— Task instructions —
Each entry must be written out again exactly as it stands.

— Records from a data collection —
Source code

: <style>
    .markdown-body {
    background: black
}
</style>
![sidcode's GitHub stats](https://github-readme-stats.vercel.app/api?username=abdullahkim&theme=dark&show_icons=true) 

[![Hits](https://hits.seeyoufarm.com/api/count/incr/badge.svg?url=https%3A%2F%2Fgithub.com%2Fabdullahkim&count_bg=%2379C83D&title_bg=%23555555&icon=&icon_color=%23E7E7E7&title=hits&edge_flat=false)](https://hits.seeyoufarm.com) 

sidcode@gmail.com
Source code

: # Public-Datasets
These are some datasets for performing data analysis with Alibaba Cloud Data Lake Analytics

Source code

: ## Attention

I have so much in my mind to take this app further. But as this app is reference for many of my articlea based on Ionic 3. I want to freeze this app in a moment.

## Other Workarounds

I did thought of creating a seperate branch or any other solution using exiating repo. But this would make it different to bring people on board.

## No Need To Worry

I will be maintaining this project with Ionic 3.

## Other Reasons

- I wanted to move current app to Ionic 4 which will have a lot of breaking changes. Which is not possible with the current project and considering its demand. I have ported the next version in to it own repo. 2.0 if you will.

— Exercise response —
Source code

: <style>
    .markdown-body {
    background: black
}
</style>
![sidcode's GitHub stats](https://github-readme-stats.vercel.app/api?username=abdullahkim&theme=dark&show_icons=true) 

[![Hits](https://hits.seeyoufarm.com/api/count/incr/badge.svg?url=https%3A%2F%2Fgithub.com%2Fabdullahkim&count_bg=%2379C83D&title_bg=%23555555&icon=&icon_color=%23E7E7E7&title=hits&edge_flat=false)](https://hits.seeyoufarm.com) 

sidcode@gmail.com
Source code

: # Public-Datasets
These are some datasets for performing data analysis with Alibaba Cloud Data Lake Analytics

Source code

: ## Attention

I have so much in my mind to take this app further. But as this app is reference for many of my articlea based on Ionic 3. I want to freeze this app in a moment.

## Other Workarounds

I did thought of creating a seperate branch or any other solution using exiating repo. But this would make it different to bring people on board.

## No Need To Worry

I will be maintaining this project with Ionic 3.

## Other Reasons

- I wanted to move current app to Ionic 4 which will have a lot of breaking changes. Which is not possible with the current project and considering its demand. I have ported the next version in to it own repo. 2.0 if you will.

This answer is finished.